> _TASK ITEM_
Pull from the data below each line where the word "what" occurs, and copy it.

Collection entries:
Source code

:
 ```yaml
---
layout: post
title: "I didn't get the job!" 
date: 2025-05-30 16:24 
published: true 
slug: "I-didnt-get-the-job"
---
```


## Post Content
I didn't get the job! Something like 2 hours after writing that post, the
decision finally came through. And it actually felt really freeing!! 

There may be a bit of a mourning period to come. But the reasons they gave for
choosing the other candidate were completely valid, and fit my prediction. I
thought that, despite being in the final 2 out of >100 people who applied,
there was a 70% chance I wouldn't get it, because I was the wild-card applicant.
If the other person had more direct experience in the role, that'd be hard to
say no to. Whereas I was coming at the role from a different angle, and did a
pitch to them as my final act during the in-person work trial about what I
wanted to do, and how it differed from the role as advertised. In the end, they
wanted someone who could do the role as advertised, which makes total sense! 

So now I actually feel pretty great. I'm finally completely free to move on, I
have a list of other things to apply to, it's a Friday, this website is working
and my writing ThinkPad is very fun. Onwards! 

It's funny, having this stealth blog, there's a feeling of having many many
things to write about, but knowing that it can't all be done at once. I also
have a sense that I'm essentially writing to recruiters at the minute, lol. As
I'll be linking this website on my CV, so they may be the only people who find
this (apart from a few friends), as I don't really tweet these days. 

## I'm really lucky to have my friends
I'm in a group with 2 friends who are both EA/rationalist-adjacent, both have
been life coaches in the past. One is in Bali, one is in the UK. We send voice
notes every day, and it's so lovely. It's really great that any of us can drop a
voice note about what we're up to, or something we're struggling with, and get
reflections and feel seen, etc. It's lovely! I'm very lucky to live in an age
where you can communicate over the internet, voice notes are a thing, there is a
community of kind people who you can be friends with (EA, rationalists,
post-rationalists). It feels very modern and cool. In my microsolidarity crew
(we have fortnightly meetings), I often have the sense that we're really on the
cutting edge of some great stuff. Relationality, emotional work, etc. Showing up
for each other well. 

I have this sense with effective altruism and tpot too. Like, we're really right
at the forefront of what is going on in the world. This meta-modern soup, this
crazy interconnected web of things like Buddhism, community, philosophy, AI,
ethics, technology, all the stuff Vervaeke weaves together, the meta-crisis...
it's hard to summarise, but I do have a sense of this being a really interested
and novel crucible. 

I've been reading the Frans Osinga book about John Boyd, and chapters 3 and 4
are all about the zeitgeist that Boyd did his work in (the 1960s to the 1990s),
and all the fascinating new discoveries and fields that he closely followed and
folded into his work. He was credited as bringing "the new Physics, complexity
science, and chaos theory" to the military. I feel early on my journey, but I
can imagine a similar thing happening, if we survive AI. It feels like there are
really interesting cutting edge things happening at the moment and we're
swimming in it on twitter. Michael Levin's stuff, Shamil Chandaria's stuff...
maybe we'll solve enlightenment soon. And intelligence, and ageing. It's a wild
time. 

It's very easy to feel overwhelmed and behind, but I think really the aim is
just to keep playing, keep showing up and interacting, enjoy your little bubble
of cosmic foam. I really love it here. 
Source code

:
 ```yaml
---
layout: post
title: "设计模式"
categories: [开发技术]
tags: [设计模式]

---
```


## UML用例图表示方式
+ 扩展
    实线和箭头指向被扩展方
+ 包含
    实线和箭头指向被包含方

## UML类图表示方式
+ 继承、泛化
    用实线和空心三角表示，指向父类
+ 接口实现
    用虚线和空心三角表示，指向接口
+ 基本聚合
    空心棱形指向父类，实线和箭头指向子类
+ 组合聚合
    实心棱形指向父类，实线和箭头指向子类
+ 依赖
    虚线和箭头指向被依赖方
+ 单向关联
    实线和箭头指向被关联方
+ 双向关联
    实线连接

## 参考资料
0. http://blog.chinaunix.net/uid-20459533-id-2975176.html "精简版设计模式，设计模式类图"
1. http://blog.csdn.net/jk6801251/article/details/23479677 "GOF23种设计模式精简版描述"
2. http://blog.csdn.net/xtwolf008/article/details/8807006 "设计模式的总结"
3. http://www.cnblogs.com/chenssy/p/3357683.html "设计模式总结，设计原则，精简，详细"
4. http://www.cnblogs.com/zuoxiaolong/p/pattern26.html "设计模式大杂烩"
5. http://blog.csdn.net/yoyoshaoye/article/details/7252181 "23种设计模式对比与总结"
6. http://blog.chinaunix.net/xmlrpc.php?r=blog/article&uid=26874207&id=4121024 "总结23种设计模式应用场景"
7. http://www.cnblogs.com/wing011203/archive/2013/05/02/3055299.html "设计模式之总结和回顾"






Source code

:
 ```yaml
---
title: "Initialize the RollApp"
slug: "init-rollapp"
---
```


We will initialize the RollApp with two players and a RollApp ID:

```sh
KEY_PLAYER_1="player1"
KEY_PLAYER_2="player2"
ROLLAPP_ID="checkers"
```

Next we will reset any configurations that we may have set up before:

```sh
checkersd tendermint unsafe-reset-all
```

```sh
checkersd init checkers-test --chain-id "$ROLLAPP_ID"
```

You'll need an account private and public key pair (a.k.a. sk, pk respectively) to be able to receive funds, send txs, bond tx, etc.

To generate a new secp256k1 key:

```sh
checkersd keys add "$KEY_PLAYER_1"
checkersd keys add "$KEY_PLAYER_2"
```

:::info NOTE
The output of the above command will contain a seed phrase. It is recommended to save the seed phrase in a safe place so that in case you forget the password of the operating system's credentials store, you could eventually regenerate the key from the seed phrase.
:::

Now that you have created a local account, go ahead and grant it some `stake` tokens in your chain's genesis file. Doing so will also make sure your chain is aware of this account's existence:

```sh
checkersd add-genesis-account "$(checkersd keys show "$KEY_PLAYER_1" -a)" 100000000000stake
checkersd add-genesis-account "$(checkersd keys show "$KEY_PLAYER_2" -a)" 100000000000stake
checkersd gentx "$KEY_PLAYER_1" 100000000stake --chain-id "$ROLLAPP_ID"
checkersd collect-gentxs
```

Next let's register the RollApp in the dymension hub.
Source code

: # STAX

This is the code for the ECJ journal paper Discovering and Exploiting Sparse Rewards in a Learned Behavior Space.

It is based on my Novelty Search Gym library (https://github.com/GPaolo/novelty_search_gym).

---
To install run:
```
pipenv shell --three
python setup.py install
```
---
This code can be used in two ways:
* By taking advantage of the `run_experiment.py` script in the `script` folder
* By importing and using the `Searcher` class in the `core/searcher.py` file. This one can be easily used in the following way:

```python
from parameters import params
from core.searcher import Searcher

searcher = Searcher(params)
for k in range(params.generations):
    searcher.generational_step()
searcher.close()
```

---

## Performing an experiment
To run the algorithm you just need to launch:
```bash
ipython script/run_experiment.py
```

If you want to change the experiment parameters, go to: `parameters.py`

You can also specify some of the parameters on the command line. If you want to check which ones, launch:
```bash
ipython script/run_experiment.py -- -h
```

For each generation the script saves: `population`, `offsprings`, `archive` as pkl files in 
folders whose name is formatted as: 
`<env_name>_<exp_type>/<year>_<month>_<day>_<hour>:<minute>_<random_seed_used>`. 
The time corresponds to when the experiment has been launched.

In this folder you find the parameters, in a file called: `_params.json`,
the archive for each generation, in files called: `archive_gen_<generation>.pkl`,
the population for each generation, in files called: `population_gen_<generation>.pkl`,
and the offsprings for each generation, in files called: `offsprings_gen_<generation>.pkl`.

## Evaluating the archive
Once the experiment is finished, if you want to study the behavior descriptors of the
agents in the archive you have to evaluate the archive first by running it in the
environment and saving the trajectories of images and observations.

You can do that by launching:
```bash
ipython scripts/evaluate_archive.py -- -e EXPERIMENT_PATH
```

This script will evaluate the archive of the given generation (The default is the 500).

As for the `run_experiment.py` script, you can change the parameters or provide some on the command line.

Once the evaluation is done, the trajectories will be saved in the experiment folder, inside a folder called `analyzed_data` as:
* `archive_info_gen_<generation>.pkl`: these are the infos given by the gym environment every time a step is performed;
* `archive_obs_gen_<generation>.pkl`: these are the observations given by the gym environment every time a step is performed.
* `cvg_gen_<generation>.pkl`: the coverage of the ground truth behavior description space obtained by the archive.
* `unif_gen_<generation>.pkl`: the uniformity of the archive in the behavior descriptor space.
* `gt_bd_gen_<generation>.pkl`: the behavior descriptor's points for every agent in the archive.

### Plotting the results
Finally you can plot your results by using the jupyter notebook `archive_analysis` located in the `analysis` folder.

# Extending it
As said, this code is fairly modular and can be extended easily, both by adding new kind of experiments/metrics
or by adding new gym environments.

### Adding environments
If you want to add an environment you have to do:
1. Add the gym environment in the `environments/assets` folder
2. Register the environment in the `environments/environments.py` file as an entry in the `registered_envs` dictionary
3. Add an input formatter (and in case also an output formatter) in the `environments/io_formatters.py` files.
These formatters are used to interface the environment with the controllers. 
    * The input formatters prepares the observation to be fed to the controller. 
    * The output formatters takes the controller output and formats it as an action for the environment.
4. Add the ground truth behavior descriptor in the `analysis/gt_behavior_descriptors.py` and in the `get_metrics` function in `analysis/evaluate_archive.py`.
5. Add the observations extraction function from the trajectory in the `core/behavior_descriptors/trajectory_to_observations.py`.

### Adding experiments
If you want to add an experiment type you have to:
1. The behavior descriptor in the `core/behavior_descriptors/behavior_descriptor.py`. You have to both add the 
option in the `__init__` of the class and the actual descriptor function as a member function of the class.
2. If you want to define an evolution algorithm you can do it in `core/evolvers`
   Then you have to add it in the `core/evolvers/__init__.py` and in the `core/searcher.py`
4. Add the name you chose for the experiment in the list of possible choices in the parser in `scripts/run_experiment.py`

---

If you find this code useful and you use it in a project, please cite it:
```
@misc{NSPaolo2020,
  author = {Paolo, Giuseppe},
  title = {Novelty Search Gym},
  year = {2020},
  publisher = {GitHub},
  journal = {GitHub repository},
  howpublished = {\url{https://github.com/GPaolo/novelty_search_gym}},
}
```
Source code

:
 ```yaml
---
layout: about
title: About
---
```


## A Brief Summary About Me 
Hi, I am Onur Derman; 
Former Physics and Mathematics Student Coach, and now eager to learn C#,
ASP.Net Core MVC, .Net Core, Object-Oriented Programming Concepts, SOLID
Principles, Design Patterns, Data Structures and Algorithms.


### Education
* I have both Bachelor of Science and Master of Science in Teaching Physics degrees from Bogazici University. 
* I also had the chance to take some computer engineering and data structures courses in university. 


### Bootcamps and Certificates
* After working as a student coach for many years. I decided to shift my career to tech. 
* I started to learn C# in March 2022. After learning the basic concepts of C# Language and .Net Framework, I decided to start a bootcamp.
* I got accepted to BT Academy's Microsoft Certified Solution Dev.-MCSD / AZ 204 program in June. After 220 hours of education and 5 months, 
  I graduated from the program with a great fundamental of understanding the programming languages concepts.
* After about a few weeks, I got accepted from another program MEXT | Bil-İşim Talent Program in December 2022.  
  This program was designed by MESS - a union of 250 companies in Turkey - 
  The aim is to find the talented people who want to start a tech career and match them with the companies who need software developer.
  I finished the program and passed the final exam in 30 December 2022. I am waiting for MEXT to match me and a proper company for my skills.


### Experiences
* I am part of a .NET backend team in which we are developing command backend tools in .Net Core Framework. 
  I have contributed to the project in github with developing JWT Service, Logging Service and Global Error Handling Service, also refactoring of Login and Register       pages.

> _SOLUTION TO THIS TASK_
pitch to them as my final act during the in-person work trial about what I
voice note about what we're up to, or something we're struggling with, and get
at the forefront of what is going on in the world. This meta-modern soup, this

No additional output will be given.